Show, from the records below, all lines that contain the word "einen".

[[ RECORDS FOR THIS EXERCISE open ]]

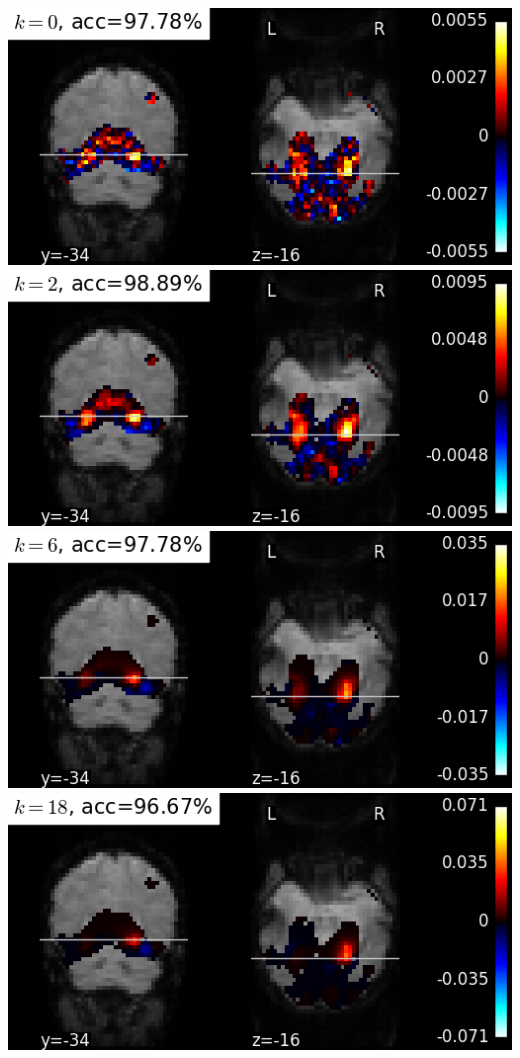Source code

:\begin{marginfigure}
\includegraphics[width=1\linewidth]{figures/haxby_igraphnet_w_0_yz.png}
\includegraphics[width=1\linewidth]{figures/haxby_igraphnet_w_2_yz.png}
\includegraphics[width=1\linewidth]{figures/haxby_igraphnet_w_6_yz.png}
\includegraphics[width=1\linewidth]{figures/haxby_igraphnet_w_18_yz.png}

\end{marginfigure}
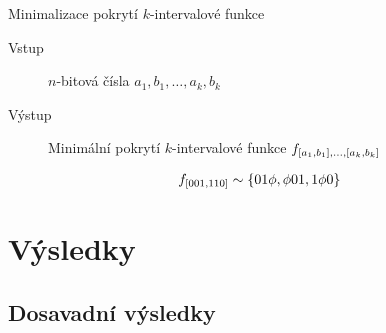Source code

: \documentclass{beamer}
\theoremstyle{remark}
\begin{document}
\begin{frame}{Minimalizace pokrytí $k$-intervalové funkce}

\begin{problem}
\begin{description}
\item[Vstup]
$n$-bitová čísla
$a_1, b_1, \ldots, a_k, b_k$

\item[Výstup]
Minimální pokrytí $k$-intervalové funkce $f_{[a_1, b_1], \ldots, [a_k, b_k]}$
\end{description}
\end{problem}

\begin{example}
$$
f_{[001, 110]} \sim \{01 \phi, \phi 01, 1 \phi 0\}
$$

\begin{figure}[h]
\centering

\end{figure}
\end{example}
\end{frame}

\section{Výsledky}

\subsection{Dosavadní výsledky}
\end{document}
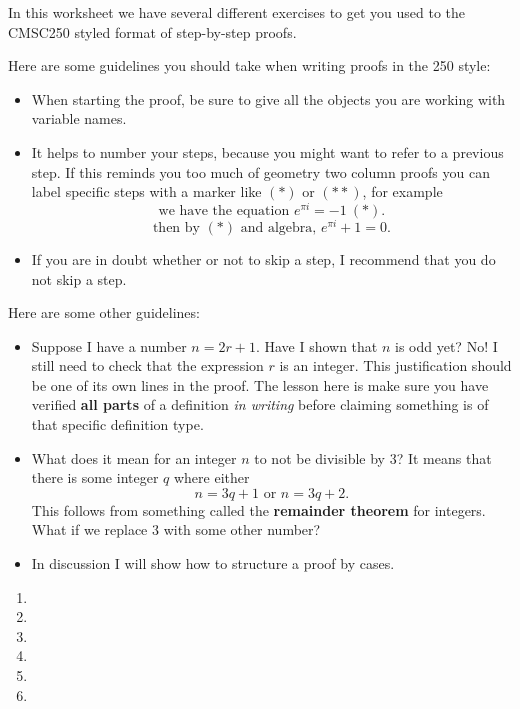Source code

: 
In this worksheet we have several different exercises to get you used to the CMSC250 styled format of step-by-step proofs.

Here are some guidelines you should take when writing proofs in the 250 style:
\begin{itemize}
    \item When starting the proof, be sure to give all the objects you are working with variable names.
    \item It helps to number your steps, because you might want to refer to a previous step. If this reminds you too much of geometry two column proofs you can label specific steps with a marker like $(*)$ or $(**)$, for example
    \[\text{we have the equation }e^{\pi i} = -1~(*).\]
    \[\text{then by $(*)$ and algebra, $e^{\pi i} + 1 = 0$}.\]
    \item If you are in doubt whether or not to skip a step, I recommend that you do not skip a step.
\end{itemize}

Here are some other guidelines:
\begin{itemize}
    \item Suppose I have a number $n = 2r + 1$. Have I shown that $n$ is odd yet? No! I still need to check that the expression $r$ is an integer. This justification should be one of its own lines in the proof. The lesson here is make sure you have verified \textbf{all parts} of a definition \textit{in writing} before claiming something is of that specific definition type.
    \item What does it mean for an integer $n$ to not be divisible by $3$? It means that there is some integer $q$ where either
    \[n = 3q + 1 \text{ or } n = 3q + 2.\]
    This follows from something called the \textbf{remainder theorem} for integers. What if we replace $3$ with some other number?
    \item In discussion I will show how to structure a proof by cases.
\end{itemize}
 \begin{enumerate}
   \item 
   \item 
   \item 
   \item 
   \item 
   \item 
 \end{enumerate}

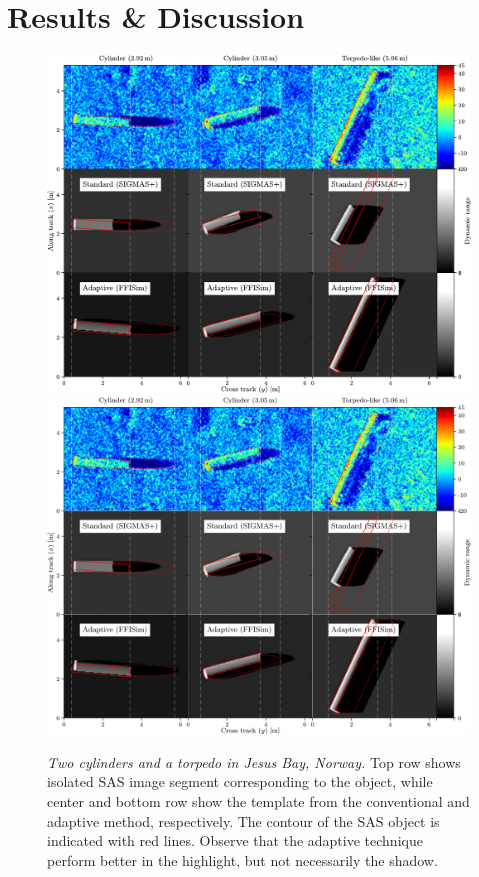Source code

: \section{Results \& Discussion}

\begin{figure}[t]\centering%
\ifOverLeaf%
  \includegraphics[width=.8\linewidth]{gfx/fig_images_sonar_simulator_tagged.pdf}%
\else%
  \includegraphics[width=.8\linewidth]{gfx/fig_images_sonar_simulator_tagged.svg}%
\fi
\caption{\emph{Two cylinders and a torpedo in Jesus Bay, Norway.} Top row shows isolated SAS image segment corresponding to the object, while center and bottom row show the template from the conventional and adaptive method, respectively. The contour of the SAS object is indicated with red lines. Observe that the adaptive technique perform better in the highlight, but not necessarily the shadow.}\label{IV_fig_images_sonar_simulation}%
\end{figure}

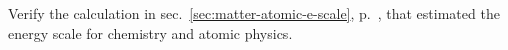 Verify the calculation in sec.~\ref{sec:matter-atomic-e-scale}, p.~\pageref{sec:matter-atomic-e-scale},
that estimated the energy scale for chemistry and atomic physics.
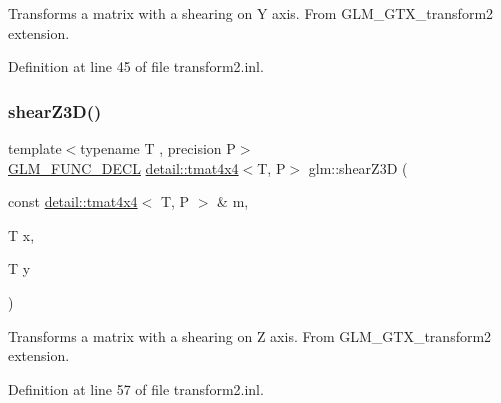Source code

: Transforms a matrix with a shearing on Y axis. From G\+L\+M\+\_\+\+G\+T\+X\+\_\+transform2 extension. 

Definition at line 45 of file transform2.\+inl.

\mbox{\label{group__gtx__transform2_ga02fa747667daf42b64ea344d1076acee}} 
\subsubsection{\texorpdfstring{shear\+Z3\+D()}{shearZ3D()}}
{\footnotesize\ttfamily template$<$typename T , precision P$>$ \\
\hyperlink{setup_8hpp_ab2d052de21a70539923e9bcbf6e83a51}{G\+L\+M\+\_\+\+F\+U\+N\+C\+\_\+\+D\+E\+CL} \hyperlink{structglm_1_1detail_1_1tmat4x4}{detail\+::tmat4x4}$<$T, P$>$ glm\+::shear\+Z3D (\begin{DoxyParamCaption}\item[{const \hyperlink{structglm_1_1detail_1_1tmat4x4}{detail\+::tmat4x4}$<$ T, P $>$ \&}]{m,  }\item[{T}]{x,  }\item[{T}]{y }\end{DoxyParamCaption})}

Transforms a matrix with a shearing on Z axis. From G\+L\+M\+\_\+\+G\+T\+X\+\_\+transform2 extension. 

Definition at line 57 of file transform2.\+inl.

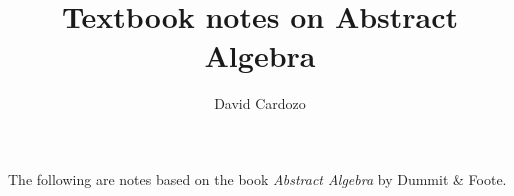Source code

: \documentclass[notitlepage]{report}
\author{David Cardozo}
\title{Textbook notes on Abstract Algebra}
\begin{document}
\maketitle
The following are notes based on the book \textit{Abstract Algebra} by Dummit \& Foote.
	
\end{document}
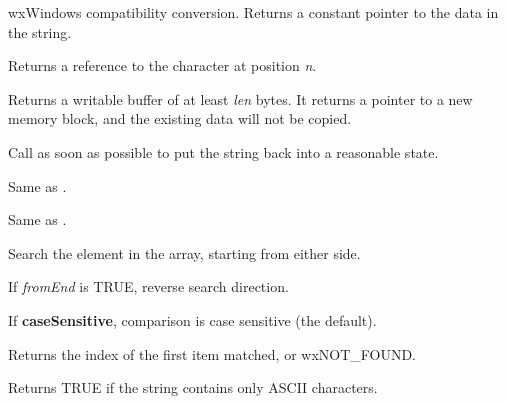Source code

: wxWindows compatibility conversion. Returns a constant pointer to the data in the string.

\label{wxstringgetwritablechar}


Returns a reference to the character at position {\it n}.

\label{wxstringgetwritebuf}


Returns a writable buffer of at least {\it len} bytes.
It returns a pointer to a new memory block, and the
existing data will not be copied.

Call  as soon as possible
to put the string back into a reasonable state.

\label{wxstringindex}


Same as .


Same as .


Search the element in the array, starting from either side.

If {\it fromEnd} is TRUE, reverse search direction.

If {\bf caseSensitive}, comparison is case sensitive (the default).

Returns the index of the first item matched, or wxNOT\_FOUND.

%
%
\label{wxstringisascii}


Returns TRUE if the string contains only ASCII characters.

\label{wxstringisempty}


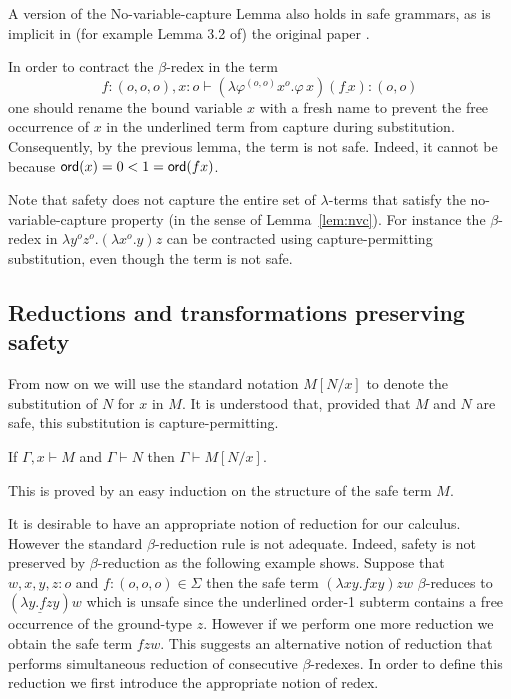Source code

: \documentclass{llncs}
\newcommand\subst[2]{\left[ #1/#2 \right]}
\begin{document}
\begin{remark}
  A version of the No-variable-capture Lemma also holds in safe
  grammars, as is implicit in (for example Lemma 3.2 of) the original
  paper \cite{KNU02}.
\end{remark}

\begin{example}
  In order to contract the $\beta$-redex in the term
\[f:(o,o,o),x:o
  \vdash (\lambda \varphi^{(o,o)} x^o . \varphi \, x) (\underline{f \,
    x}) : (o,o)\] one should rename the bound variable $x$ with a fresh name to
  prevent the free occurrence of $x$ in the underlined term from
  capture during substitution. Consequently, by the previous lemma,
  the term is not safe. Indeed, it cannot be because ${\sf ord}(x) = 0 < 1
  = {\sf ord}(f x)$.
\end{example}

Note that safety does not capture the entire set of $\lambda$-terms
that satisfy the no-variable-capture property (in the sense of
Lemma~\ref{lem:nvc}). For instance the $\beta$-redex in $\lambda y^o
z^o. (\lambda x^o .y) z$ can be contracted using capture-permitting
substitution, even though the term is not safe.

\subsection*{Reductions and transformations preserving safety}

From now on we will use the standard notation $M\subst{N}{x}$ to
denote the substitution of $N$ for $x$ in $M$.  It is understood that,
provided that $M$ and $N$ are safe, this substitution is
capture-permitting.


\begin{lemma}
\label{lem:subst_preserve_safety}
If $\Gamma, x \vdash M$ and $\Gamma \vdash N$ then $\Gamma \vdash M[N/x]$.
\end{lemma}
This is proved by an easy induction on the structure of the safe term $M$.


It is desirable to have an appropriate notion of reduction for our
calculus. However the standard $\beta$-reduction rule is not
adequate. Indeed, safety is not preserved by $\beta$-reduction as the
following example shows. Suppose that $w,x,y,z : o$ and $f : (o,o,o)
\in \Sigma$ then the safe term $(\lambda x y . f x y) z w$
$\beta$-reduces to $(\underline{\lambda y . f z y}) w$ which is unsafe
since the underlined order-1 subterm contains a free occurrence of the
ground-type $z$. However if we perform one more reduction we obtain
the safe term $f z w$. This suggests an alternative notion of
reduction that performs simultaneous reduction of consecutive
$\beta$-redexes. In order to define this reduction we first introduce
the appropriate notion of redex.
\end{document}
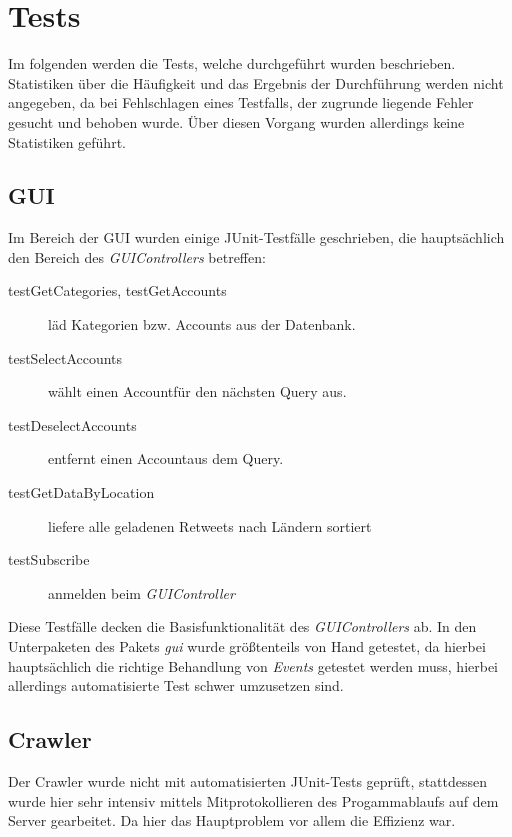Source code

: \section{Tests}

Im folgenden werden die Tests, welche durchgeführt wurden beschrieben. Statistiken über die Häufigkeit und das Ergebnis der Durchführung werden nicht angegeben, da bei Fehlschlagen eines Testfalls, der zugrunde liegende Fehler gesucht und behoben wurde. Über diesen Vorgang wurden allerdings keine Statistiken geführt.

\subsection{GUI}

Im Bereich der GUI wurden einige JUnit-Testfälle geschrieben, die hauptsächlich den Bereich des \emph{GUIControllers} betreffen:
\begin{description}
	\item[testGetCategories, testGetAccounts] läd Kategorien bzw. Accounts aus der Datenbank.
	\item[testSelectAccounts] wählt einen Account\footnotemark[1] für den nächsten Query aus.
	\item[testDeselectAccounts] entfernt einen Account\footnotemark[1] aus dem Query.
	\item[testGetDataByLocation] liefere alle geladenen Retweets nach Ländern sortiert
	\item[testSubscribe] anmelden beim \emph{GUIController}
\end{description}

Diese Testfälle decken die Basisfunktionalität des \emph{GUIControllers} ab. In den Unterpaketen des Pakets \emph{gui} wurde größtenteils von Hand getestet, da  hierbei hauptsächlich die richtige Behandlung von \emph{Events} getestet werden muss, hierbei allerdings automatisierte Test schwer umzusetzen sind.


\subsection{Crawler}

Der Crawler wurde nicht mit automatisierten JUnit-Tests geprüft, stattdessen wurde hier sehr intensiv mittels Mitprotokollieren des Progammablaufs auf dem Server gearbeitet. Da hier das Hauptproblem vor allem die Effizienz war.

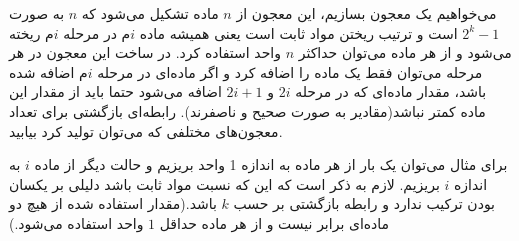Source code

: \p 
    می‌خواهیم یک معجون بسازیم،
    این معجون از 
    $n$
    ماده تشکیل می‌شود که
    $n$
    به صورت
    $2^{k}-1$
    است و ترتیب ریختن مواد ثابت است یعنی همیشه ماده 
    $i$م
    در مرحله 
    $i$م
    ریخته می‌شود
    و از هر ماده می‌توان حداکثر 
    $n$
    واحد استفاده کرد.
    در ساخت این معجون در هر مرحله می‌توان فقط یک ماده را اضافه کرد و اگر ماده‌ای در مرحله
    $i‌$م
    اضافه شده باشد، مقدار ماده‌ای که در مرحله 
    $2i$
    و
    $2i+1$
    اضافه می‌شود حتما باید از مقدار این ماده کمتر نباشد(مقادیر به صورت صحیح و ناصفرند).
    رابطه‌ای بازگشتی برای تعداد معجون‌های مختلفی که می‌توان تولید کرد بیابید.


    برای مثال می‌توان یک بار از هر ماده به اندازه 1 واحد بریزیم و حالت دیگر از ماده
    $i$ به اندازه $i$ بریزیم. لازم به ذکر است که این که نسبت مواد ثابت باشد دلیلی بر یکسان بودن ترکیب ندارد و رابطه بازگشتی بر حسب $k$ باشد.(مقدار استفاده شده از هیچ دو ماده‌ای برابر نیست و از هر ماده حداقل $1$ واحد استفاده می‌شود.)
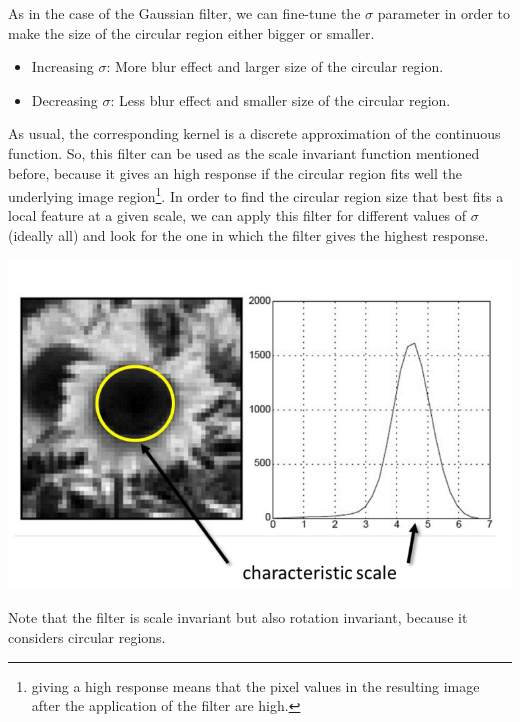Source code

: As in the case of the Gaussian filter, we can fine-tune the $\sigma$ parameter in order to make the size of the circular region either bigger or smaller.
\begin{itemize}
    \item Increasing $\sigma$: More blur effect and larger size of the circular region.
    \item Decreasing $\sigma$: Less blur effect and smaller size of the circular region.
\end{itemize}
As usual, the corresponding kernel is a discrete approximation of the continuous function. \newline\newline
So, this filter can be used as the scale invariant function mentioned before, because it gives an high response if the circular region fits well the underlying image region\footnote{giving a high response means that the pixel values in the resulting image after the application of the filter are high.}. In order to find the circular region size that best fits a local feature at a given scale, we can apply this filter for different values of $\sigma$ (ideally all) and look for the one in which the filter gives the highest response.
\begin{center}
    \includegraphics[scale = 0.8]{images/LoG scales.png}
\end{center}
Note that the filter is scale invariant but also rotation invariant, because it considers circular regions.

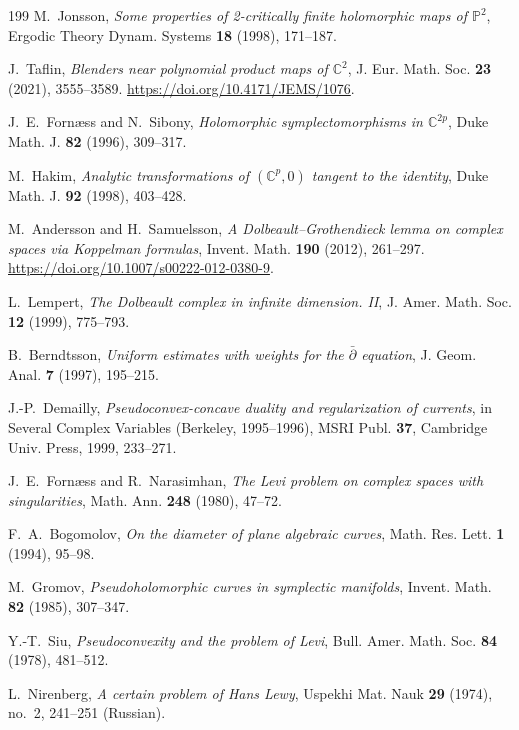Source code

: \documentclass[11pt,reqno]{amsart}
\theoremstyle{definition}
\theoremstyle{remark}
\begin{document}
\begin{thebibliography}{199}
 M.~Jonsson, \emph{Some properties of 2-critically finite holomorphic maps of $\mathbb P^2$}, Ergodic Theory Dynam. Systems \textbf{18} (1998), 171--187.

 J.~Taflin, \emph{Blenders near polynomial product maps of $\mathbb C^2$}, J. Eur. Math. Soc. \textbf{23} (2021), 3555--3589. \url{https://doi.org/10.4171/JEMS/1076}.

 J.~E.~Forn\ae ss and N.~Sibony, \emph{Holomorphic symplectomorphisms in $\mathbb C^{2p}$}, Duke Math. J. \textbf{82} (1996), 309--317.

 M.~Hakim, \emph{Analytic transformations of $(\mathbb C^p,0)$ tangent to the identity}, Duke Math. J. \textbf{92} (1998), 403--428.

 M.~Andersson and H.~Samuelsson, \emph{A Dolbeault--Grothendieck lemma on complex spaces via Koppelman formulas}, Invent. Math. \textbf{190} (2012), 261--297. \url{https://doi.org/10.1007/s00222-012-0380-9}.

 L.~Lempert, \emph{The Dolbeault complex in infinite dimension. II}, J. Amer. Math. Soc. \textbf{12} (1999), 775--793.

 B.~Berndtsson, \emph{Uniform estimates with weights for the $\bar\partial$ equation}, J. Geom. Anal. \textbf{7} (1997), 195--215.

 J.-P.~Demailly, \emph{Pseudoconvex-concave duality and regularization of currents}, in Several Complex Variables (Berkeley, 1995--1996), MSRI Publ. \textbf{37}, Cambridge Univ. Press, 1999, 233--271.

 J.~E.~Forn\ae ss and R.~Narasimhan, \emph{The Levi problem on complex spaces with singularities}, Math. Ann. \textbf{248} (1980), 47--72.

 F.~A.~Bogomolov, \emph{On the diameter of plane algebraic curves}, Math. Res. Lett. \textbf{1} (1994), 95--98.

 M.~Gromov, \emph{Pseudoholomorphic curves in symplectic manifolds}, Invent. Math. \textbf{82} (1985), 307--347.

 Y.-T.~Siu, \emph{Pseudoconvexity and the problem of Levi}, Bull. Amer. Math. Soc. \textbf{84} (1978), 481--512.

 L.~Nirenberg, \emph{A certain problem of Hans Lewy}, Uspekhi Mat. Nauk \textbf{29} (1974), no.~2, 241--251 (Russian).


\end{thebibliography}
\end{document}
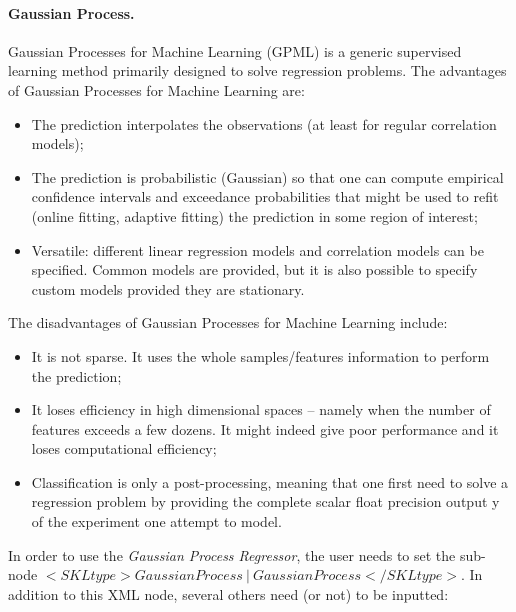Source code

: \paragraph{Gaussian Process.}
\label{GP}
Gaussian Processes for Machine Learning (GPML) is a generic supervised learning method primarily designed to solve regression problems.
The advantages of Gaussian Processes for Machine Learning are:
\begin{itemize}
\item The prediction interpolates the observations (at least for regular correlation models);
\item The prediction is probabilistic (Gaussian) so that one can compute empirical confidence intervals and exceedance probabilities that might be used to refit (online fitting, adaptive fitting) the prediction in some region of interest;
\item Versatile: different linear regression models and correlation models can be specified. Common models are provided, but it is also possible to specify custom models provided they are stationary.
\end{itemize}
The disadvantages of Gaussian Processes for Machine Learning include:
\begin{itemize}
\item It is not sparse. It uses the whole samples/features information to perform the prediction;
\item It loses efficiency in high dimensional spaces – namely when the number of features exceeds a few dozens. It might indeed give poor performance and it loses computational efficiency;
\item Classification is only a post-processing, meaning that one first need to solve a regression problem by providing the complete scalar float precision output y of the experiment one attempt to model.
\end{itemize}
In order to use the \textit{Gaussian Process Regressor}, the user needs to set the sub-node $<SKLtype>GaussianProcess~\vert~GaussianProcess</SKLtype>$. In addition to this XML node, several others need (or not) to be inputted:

[[ RECORDS FOR THIS EXERCISE closed ]]

== RESPONSE AREA ==
	\item[testSelectAccounts] wählt einen Account\footnotemark[1] für den nächsten Query aus.
	\item[testDeselectAccounts] entfernt einen Account\footnotemark[1] aus dem Query.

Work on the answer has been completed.